Start of Block

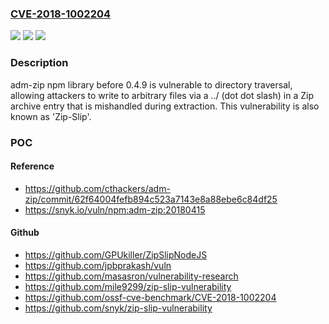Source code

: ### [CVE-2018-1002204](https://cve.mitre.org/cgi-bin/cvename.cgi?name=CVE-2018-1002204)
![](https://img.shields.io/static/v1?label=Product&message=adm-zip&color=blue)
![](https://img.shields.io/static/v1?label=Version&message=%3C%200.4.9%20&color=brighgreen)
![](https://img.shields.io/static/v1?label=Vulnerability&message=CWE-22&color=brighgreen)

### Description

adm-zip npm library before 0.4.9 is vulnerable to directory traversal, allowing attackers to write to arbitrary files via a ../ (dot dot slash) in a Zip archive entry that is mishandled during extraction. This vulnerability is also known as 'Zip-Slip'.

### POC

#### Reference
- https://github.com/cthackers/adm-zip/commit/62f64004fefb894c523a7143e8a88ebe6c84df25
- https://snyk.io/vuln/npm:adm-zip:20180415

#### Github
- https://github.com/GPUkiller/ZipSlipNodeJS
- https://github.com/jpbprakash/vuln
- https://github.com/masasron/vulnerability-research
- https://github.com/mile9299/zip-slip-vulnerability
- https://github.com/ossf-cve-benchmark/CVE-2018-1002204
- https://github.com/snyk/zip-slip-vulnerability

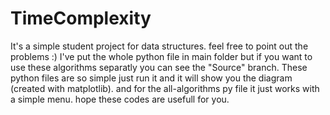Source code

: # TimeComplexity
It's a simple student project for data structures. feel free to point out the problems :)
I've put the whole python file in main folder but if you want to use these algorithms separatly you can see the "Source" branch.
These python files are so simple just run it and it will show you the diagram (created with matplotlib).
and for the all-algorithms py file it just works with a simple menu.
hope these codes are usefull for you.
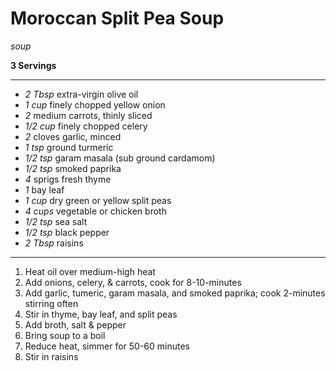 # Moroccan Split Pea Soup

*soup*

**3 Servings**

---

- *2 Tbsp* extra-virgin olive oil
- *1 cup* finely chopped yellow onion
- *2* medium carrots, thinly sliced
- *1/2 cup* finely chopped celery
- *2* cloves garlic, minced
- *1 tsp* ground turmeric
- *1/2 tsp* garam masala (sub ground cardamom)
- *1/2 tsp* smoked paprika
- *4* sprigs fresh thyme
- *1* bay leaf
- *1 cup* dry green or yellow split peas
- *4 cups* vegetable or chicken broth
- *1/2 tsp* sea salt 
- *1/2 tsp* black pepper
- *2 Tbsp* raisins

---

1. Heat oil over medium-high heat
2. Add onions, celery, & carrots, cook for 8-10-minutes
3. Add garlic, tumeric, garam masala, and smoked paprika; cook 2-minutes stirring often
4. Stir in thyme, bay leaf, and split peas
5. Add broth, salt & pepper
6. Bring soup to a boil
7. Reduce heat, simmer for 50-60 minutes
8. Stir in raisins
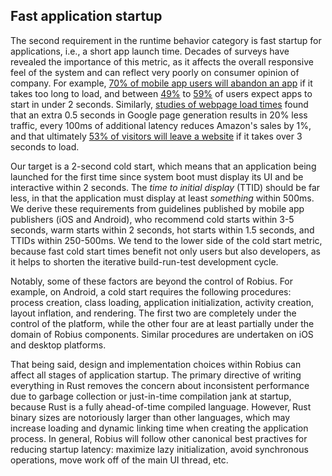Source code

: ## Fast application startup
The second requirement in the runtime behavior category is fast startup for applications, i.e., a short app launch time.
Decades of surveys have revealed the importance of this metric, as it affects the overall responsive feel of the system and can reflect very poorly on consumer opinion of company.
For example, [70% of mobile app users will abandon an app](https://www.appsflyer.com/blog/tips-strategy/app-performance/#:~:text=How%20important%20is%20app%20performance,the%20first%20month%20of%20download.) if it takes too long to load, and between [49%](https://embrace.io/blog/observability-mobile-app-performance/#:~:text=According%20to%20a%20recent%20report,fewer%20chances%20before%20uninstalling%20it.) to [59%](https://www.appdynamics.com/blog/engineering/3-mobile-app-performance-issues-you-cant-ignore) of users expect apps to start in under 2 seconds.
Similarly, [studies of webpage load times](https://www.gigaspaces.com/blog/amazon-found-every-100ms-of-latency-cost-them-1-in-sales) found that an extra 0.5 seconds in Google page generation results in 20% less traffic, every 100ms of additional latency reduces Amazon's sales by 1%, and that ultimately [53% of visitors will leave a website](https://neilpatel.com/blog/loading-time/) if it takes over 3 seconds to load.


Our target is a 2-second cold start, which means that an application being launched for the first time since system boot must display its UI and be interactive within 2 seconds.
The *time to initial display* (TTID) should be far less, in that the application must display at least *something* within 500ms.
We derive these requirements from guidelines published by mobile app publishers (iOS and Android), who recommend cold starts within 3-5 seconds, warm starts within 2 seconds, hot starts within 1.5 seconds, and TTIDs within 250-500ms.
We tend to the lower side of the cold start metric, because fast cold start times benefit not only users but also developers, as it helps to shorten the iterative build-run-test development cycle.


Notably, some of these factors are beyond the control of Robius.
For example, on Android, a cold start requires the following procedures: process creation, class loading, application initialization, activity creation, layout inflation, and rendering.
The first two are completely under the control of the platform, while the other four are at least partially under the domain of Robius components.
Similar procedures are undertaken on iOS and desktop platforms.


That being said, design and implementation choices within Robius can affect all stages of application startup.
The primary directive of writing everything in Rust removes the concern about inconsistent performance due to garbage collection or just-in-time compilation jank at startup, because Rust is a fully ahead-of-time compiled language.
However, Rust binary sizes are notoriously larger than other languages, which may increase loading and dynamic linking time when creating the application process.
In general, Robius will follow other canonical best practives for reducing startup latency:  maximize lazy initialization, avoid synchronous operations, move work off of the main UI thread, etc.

End of Block
Start of Block

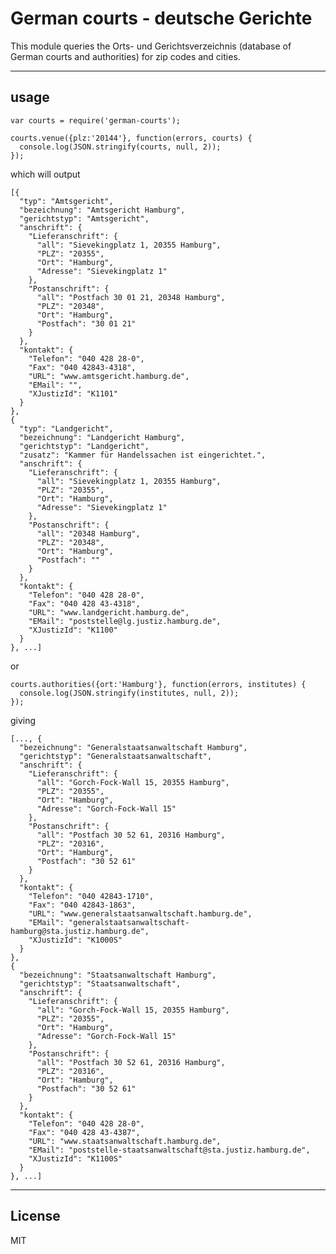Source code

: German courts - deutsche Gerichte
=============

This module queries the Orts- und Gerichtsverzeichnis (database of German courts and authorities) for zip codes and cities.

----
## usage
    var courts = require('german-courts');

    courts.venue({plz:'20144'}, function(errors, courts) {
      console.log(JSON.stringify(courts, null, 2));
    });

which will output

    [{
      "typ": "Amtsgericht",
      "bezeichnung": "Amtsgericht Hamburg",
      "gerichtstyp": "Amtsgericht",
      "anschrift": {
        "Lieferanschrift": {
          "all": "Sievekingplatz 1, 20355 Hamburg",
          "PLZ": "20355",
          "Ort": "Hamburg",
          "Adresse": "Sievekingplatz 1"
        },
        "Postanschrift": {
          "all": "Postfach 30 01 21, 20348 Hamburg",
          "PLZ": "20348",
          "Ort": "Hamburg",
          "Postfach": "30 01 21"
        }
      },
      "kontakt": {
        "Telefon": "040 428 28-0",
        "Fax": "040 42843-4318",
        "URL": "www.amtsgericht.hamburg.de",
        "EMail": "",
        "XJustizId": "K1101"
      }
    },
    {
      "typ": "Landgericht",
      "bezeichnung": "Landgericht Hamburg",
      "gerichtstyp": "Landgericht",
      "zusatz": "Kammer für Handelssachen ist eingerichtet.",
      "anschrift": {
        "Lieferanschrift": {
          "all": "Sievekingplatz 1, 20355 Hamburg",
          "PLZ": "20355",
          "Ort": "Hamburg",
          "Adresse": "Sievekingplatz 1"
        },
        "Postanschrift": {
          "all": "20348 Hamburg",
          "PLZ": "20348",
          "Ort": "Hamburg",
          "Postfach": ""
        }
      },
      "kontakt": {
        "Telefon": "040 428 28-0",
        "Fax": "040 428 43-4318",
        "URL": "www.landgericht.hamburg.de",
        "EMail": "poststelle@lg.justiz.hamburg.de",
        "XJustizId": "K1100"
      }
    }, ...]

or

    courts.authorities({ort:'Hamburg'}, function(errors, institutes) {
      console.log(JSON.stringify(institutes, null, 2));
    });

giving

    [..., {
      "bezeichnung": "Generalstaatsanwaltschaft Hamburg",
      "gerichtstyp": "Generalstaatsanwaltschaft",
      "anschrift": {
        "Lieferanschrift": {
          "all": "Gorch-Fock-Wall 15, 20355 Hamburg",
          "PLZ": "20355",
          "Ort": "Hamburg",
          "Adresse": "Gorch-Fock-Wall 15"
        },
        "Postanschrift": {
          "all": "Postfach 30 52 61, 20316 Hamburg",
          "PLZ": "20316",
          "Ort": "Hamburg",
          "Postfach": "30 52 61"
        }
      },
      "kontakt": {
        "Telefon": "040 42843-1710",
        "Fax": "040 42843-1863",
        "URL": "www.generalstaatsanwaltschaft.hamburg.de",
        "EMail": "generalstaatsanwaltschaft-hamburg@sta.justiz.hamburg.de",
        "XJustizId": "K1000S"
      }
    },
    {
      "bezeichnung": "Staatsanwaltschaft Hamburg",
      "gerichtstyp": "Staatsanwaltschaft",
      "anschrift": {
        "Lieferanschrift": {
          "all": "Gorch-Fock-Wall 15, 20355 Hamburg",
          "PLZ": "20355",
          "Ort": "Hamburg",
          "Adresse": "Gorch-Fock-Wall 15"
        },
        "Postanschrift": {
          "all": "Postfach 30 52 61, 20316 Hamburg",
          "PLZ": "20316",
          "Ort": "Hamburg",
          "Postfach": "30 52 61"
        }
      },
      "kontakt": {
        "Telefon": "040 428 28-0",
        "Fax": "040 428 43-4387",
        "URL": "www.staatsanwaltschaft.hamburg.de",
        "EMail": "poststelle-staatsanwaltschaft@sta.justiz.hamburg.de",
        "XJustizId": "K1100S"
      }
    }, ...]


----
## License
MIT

End of Block

**TASK INSTRUCTIONS**
Please copy the lines in the records above between the one holding "2. Add onions, celery, &" and the one holding "6. Bring soup to a boil", inclusive, exactly and with no other line.

**RESPONSE BELOW**
2. Add onions, celery, & carrots, cook for 8-10-minutes
3. Add garlic, tumeric, garam masala, and smoked paprika; cook 2-minutes stirring often
4. Stir in thyme, bay leaf, and split peas
5. Add broth, salt & pepper
6. Bring soup to a boil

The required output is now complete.